The country was conquered by Sultan Selim I and absorbed into the Ottoman Empire In 1517.
This period saw institutional continuity, particularly in religion, education, and the religious law courts as the Turks were Muslims, however, and the sultans regarded themselves as the preservers of Sunni Islam.
In addition, the Mamluk system reasserted itself, after only a century of Ottoman rule, and Ottoman governors became virtual prisoners at times in the citadel, the ancient seat of the country's rulers.
MODERN EGYPTIAN HISTORY
The middle of the eighteenth century can be considered as the starting point in recounting the history of modern Egypt.
Over the years, thousands of examinations of skeletal remains from graves, have given evidence that ancients belonged to the Mediterranean type of the Caucasian people.
As they are living in Africa, north of the Sahara, from the Red Sea in the east to the Atlantic Ocean in the west. The invasion of people in the later times has slightly affected the amount of the Egyptian population, therefore scholars generally believe that the human stock of today is very much the same as it was in ancient times.

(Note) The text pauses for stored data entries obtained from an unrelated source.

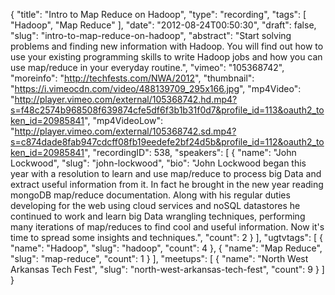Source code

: {
  "title": "Intro to Map Reduce on Hadoop",
  "type": "recording",
  "tags": [
    "Hadoop",
    "Map Reduce"
  ],
  "date": "2012-08-24T00:50:30",
  "draft": false,
  "slug": "intro-to-map-reduce-on-hadoop",
  "abstract": "Start solving problems and finding new information with Hadoop. You will find out how to use your existing programming skills to write Hadoop jobs and how you can use map/reduce in your everyday routine.",
  "vimeo": "105368742",
  "moreinfo": "http://techfests.com/NWA/2012",
  "thumbnail": "https://i.vimeocdn.com/video/488139709_295x166.jpg",
  "mp4Video": "http://player.vimeo.com/external/105368742.hd.mp4?s=f48c2574b968508f639874cfe5df6f3b1b31f0d7&profile_id=113&oauth2_token_id=20985841",
  "mp4VideoLow": "http://player.vimeo.com/external/105368742.sd.mp4?s=c874dade8fab947cdcff08fb19eedefe2bf24d5b&profile_id=112&oauth2_token_id=20985841",
  "recordingID": 538,
  "speakers": [
    {
      "name": "John Lockwood",
      "slug": "john-lockwood",
      "bio": "John Lockwood began this year with a resolution to learn and use map/reduce to process big Data and extract useful information from it. In fact he brought in the new year reading mongoDB map/reduce documentation. Along with his regular duties developing for the web using cloud services and noSQL datastores he continued to work and learn big Data wrangling techniques, performing many iterations of map/reduces to find cool and useful information. Now it's time to spread some insights and techniques.",
      "count": 2
    }
  ],
  "ugtvtags": [
    {
      "name": "Hadoop",
      "slug": "hadoop",
      "count": 4
    },
    {
      "name": "Map Reduce",
      "slug": "map-reduce",
      "count": 1
    }
  ],
  "meetups": [
    {
      "name": "North West Arkansas Tech Fest",
      "slug": "north-west-arkansas-tech-fest",
      "count": 9
    }
  ]
}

An Egyptians complexion becomes darker, the further south you travel, following the strength of the sun, but without any real change in their looks. For example, Egyptians were generally slim hipped with broad shoulders and oval faces and long straight noses.
Their attempts to achieve political independence, first from the Ottoman Empire and then from the British, is marked as the modern history of Egypt.
Muhammad Ali, an Albanian and the Ottoman viceroy, attempted to create an empire that extended to Syria and to remove the country from Turkish control during the first half of the nineteenth century. Ultimately, he was unsuccessful, and true independence from foreign powers would not be achieved until midway through the next century.
Foreign investment in Egypt along with Britain's need to maintain control over the Suez Canal, resulted in the British occupation in 1882. Britain remained the real power, although the country was granted nominal independence in 1922,. Between the 1952 Revolution and the 1956 War Genuine political independence was finally achieved.
In 1952 the Free Officers, led by Lieutenant Colonel Gamal Abdul Nasser, took control of the government and removed King Faruk from power. In 1956 Nasser, as Egyptian president, announced the nationalization of the Suez Canal, an action that resulted in the tripartite invasion by Britain, France, and Israel.
Ultimately, however, itprevailed, and the last British troops were withdrawn from the country by the end of the year. And of course, no history of Egypt would be complete without the mention of the Arab-Israeli conflict, which has cost Egypt so many lives, territory, and property. Armed conflict between Egypt and Israel ended in 1979 when the two countries signed the Camp David Accords.
The accords, however, constituted a separate peace between Egypt and Israel and did not lead to a comprehensive settlement that would have satisfied Palestinian demands for a homeland, or brought about peace between Israel and its Arab neighbors. Thus, it remained embroiled in the conflict on the diplomatic level and continued to press for an international conference to achieve a comprehensive agreement.